Push Hands with the Blind
Written by Wu RH, Translated by Tang YY
Sightless people face obstacles almost everywhere they go. Often because they can’t exercise easily, they don’t. Many of them gain weight as their quality of living declines and their health deteriorates.
The video shows blind folks at the Institute for the Blind of Taiwan practicing Tai Chi push hands, getting all sweaty, which they don’t get often.

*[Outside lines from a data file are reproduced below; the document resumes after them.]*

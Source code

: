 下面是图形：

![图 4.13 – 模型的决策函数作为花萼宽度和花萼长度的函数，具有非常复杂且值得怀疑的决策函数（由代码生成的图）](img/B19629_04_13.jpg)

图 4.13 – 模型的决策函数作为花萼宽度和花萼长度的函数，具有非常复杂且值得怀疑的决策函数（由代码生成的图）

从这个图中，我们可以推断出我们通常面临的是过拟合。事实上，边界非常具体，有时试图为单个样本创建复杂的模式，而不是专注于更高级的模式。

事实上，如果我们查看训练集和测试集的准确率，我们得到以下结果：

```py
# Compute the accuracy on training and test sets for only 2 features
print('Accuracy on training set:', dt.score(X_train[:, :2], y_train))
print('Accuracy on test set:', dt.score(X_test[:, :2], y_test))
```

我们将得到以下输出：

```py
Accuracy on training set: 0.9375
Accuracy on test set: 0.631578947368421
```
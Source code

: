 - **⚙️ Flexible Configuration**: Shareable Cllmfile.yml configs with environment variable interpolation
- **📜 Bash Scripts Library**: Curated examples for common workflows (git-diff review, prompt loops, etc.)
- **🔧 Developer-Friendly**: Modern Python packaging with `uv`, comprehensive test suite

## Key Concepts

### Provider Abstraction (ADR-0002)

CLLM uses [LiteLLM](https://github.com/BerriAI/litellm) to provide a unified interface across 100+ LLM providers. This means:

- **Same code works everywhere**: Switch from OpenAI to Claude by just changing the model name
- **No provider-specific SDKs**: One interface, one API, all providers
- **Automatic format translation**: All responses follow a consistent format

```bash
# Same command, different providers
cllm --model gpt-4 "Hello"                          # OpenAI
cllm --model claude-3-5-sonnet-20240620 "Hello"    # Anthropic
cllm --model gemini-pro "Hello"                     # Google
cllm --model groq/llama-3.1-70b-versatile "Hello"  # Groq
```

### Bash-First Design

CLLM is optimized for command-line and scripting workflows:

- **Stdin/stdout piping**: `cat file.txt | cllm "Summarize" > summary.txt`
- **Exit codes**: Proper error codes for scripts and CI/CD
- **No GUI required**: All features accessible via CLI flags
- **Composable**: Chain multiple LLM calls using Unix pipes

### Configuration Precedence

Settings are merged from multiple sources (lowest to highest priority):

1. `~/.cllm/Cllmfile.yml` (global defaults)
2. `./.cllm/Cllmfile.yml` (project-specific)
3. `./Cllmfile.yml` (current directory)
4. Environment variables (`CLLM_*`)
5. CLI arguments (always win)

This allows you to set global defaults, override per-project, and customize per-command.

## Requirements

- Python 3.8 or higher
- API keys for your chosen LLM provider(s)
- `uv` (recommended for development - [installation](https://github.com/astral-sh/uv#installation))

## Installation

Tai Chi form and push hands are among very few exercises that the blind can do and can do well in spite of their disability. In fact, their ability to push hands may be enhanced by their lack of sight, and consequently a lack of visual distractions. Sightless people are more sensitive than sighted people in the sense of touch, and that is a precious property in the practice of push hands.
Therefore, the blind and perhaps even people with other disabilities are a population who can benefit greatly from the practice of Tai Chi Chuan push hands.

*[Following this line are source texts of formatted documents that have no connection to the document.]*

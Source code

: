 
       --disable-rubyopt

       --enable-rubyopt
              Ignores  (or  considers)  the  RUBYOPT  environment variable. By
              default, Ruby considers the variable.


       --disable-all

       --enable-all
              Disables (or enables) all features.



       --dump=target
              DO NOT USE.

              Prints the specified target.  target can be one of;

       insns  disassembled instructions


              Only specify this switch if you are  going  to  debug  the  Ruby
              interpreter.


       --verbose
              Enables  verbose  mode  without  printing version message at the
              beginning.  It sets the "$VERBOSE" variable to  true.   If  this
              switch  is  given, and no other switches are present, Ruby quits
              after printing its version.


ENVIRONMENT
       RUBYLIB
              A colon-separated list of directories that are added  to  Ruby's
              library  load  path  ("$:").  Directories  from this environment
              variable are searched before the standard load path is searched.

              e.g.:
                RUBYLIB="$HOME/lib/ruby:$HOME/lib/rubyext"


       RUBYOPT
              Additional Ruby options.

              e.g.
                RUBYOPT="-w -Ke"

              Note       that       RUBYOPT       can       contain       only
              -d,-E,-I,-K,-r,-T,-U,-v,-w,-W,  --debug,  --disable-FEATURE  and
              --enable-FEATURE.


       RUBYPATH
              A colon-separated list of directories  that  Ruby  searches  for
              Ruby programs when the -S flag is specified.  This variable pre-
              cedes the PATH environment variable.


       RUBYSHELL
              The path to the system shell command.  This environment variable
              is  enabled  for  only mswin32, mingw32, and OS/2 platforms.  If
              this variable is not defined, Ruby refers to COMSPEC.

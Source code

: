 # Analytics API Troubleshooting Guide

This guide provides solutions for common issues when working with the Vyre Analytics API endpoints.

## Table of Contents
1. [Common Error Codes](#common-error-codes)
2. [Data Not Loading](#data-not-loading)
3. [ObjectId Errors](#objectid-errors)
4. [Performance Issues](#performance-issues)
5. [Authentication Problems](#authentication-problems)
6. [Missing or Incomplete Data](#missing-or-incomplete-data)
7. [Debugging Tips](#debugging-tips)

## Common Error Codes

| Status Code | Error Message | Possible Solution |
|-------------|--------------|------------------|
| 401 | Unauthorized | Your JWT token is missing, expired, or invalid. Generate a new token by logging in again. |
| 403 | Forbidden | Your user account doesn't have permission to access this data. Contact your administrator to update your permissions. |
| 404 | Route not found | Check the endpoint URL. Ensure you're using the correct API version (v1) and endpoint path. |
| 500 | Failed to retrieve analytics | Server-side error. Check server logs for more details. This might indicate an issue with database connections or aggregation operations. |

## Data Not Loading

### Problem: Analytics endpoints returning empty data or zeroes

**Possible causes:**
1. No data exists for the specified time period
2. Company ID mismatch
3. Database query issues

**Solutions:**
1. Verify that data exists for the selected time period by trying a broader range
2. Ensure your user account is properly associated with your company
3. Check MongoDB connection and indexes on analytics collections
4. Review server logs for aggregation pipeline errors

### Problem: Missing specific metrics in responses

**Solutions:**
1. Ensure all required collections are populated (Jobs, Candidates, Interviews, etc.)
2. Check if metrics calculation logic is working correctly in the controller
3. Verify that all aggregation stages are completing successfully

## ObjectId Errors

Suppleness in pushing hands
By Wu RH, Compiled and Translated by Alex
Most people believe pushing hands to be a difficult skill to learn with a risk for injury while training. This misconception results from erroneous ideas and inappropriate technique.
Suppleness in pushing hands means to stick to the opponent, to listen and follow his movement, to move in a continuous way without using force. Practicing in this manner not only safeguards from injury, but it also stimulates the body’s deeper potential. At a higher level, the skills of neutralization and fajing (discharge) are refined, as the coach draws the opponent’s upper body joints (wrists, elbows, shoulders, back, waist) to disrupt the structure of his lower body joints (hips, knees, ankles). For most people to keep their balance, they will need to rely on the full participation of their brain and nervous system, on the whole range of movement of their muscles, joints and ligaments. It is in this way, to keep the body stable, that the deeper potential is activated.
A coach must be light and agile with his body and hands. He should not clumsily push and pull with hard strength, otherwise he might cause injury or bring about unwanted results. Not being light and agile also preempts the development of the skills of tingjing (hearing the opponent) and dongjing (understanding the opponent). As for his mental attitude, the coach must cultivate the qualities of humbly receding, yielding, and guiding.